Jamaal Abdilaahi Elmi had to bear the agony of burying his daughter , 18, in Balliga on 22 May. This village, 52 km west of Lughaya in Awdal region, was hit by the cyclone Sagar that caused devastation across the northern parts of Somalia.

Jamaal told Radio Ergo that his daughter had been married for just two months. She was washed away by tides of flood water that inundated her house. Her body was found five km away after a day of searching.

Jamaal Abdillahi, 60, has taken his other nine children to higher ground in the mountainous rural areas. This devastated father spoke to Radio Ergo by phone.

“We discovered she was missing late at night, and we started to search for her in the morning,” he said. “Now we don’t have anything, no utensils, we collected some cooking pots from the flood debris, and we don’t even have shelter.”

He lost 100 goats and three cows as well as his entire plantation of watermelons, pumpkins and different fruits.  His four hectare piece of land is now muddy and bare.
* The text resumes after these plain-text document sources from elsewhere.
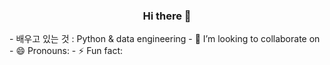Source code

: <h3 align = "center">Hi there 👋</h3>
- 배우고 있는 것 : Python & data engineering
- 👯 I’m looking to collaborate on 
- 😄 Pronouns: 
- ⚡ Fun fact: 
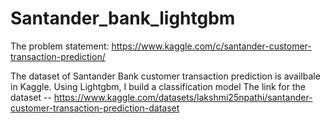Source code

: # Santander_bank_lightgbm

The problem statement: https://www.kaggle.com/c/santander-customer-transaction-prediction/

The dataset of Santander Bank customer transaction prediction is availbale in Kaggle. Using Lightgbm, I build a classification model
The link for the dataset -- https://www.kaggle.com/datasets/lakshmi25npathi/santander-customer-transaction-prediction-dataset
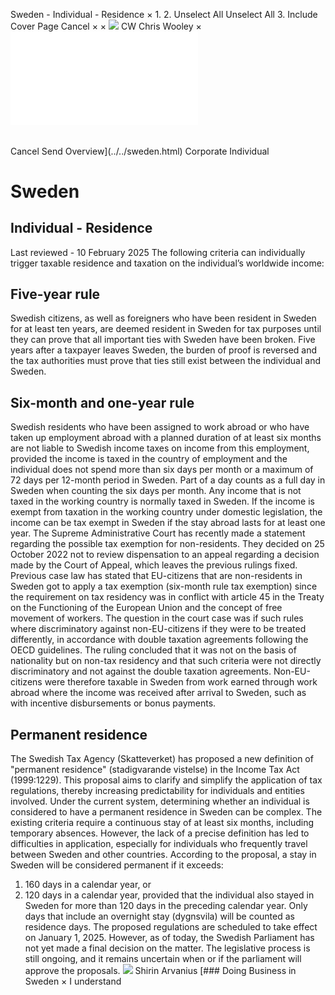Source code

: Sweden - Individual - Residence
×
1.
2.
Unselect All
Unselect All
3.
Include Cover Page
Cancel
×
×
![](../../-/media/world-wide-tax-summaries/attachments/global---chris-wooley.ashx%3Frev=ac5e5f3223b34096b1afc2a6009c7320&revision=ac5e5f32-23b3-4096-b1af-c2a6009c7320&hash=859B7ADC84DC2CBEC9760E9E6EE7DE6D0A8BFCDF)
CW
Chris Wooley
×
![](residence.html)
######
Cancel
Send
Overview](../../sweden.html)
Corporate
Individual
# Sweden
## Individual - Residence
Last reviewed - 10 February 2025
The following criteria can individually trigger taxable residence and taxation on the individual’s worldwide income:
## Five-year rule
Swedish citizens, as well as foreigners who have been resident in Sweden for at least ten years, are deemed resident in Sweden for tax purposes until they can prove that all important ties with Sweden have been broken. Five years after a taxpayer leaves Sweden, the burden of proof is reversed and the tax authorities must prove that ties still exist between the individual and Sweden.
## Six-month and one-year rule
Swedish residents who have been assigned to work abroad or who have taken up employment abroad with a planned duration of at least six months are not liable to Swedish income taxes on income from this employment, provided the income is taxed in the country of employment and the individual does not spend more than six days per month or a maximum of 72 days per 12-month period in Sweden. Part of a day counts as a full day in Sweden when counting the six days per month. Any income that is not taxed in the working country is normally taxed in Sweden. If the income is exempt from taxation in the working country under domestic legislation, the income can be tax exempt in Sweden if the stay abroad lasts for at least one year.
The Supreme Administrative Court has recently made a statement regarding the possible tax exemption for non-residents. They decided on 25 October 2022 not to review dispensation to an appeal regarding a decision made by the Court of Appeal, which leaves the previous rulings fixed.
Previous case law has stated that EU-citizens that are non-residents in Sweden got to apply a tax exemption (six-month rule tax exemption) since the requirement on tax residency was in conflict with article 45 in the Treaty on the Functioning of the European Union and the concept of free movement of workers.
The question in the court case was if such rules where discriminatory against non-EU-citizens if they were to be treated differently, in accordance with double taxation agreements following the OECD guidelines. The ruling concluded that it was not on the basis of nationality but on non-tax residency and that such criteria were not directly discriminatory and not against the double taxation agreements. Non-EU-citizens were therefore taxable in Sweden from work earned through work abroad where the income was received after arrival to Sweden, such as with incentive disbursements or bonus payments.
## Permanent residence
The Swedish Tax Agency (Skatteverket) has proposed a new definition of "permanent residence" (stadigvarande vistelse) in the Income Tax Act (1999:1229). This proposal aims to clarify and simplify the application of tax regulations, thereby increasing predictability for individuals and entities involved. Under the current system, determining whether an individual is considered to have a permanent residence in Sweden can be complex. The existing criteria require a continuous stay of at least six months, including temporary absences. However, the lack of a precise definition has led to difficulties in application, especially for individuals who frequently travel between Sweden and other countries.
According to the proposal, a stay in Sweden will be considered permanent if it exceeds:
1. 160 days in a calendar year, or
2. 120 days in a calendar year, provided that the individual also stayed in Sweden for more than 120 days in the preceding calendar year.
Only days that include an overnight stay (dygnsvila) will be counted as residence days. The proposed regulations are scheduled to take effect on January 1, 2025. However, as of today, the Swedish Parliament has not yet made a final decision on the matter. The legislative process is still ongoing, and it remains uncertain when or if the parliament will approve the proposals.
![](../../-/media/world-wide-tax-summaries/swedenshirin-arvaniussweden--shirin-arvaniusjpg20211116102830186.ashx%3Frev=1182511dd59342a9b501622d974e2318&revision=1182511d-d593-42a9-b501-622d974e2318&hash=B2A49F8C5C433801DA93335096407B0682BF776D)
Shirin Arvanius
[### Doing Business in Sweden
×
I understand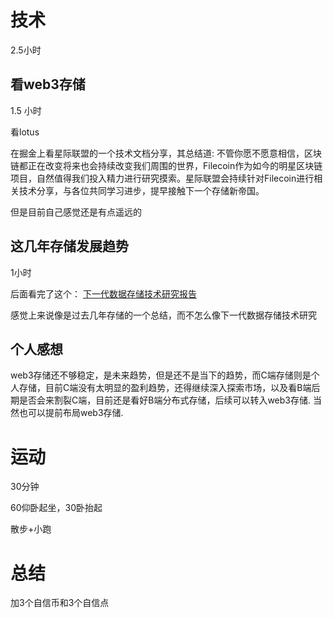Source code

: # 技术
2.5小时
## 看web3存储
1.5 小时

看lotus

在掘金上看星际联盟的一个技术文档分享，其总结道:
不管你愿不愿意相信，区块链都正在改变将来也会持续改变我们周围的世界，Filecoin作为如今的明星区块链项目，自然值得我们投入精力进行研究摸索。星际联盟会持续针对Filecoin进行相关技术分享，与各位共同学习进步，提早接触下一个存储新帝国。

但是目前自己感觉还是有点遥远的

## 这几年存储发展趋势
1小时

后面看完了这个： [下一代数据存储技术研究报告](https://pdf.dfcfw.com/pdf/H3_AP202107151503981150_1.pdf?1626371046000.pdf)

感觉上来说像是过去几年存储的一个总结，而不怎么像下一代数据存储技术研究

## 个人感想
web3存储还不够稳定，是未来趋势，但是还不是当下的趋势，而C端存储则是个人存储，目前C端没有太明显的盈利趋势，还得继续深入探索市场，以及看B端后期是否会来割裂C端，目前还是看好B端分布式存储，后续可以转入web3存储. 当然也可以提前布局web3存储.

# 运动
30分钟

60仰卧起坐，30卧抬起

散步+小跑

# 总结
加3个自信币和3个自信点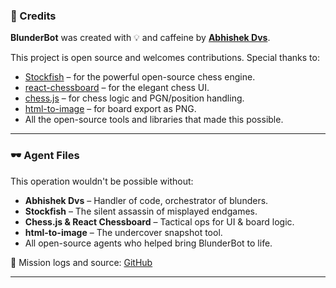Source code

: ### 🙏 Credits

**BlunderBot** was created with 💡 and caffeine by **[Abhishek Dvs](https://github.com/yourusername)**.

This project is open source and welcomes contributions. Special thanks to:

* [Stockfish](https://stockfishchess.org) – for the powerful open-source chess engine.
* [react-chessboard](https://github.com/Clariity/react-chessboard) – for the elegant chess UI.
* [chess.js](https://github.com/jhlywa/chess.js) – for chess logic and PGN/position handling.
* [html-to-image](https://github.com/bubkoo/html-to-image) – for board export as PNG.
* All the open-source tools and libraries that made this possible.

---

### 🕶️ Agent Files

This operation wouldn't be possible without:

* **Abhishek Dvs** – Handler of code, orchestrator of blunders.
* **Stockfish** – The silent assassin of misplayed endgames.
* **Chess.js & React Chessboard** – Tactical ops for UI & board logic.
* **html-to-image** – The undercover snapshot tool.
* All open-source agents who helped bring BlunderBot to life.

💾 Mission logs and source: [GitHub](https://github.com/abhishekdvs/BlunderBot)

---
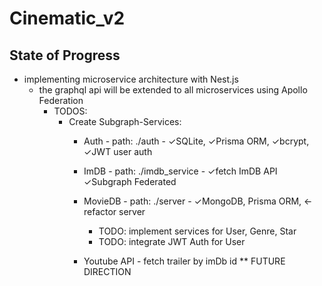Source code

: # Cinematic_v2

## State of Progress
* implementing microservice architecture with Nest.js
    * the graphql api will be extended to all microservices using Apollo Federation
        - TODOS:
            * Create Subgraph-Services:
                - Auth - path: ./auth - &check;SQLite, &check;Prisma ORM, &check;bcrypt, &check;JWT user auth
                - ImDB - path: ./imdb_service - &check;fetch ImDB API &check;Subgraph Federated
                - MovieDB - path: ./server - &check;MongoDB, Prisma ORM, <- refactor server
                    - TODO: implement services for User, Genre, Star
                    - TODO: integrate JWT Auth for User

                - Youtube API - fetch trailer by imDb id ** FUTURE DIRECTION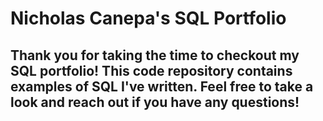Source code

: # Nicholas Canepa's SQL Portfolio

## Thank you for taking the time to checkout my SQL portfolio! This code repository contains examples of SQL I've written. Feel free to take a look and reach out if you have any questions!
Jamaal confirmed that they received some food aid from the Somaliland administration.  They received 25kg of rice, 25kg of flour, 25kg of sugar and five litres of cooking oil that was delivered by helicopter.

Most of the people affected by the cyclone have not been able to go back home. Jamaal’s family and around 100 others are living in makeshift shelters.  His wife is sick with a fever but the closest health centre is 72 km away in Borame and they have no money to pay for transport.

Another cyclone victim, Hamud Muse Sidci, said his wife narrowly escaped being carried away by the flood waters.

“It was at dusk when we broke our fast – she was hanging on to a tree 100 metres away, I ran down the valley and saved her while she was hanging on to the tree branches,” said Hamud.

His wife Maryan, 42, broke her right hand and right leg. Hamud used traditional methods to fix her broken limbs hoping they will heal.

“We have been battered by the sun in the daytime and cold nights here. We don’t have clothing, proper shelter or utensils, the only thing we can do is to move to the towns but we don’t even know how to get there,” said Hamud.

Somaliland reported that 167,000 families have been displaced in Sagar cyclone, most of them still displaced in mountainous areas.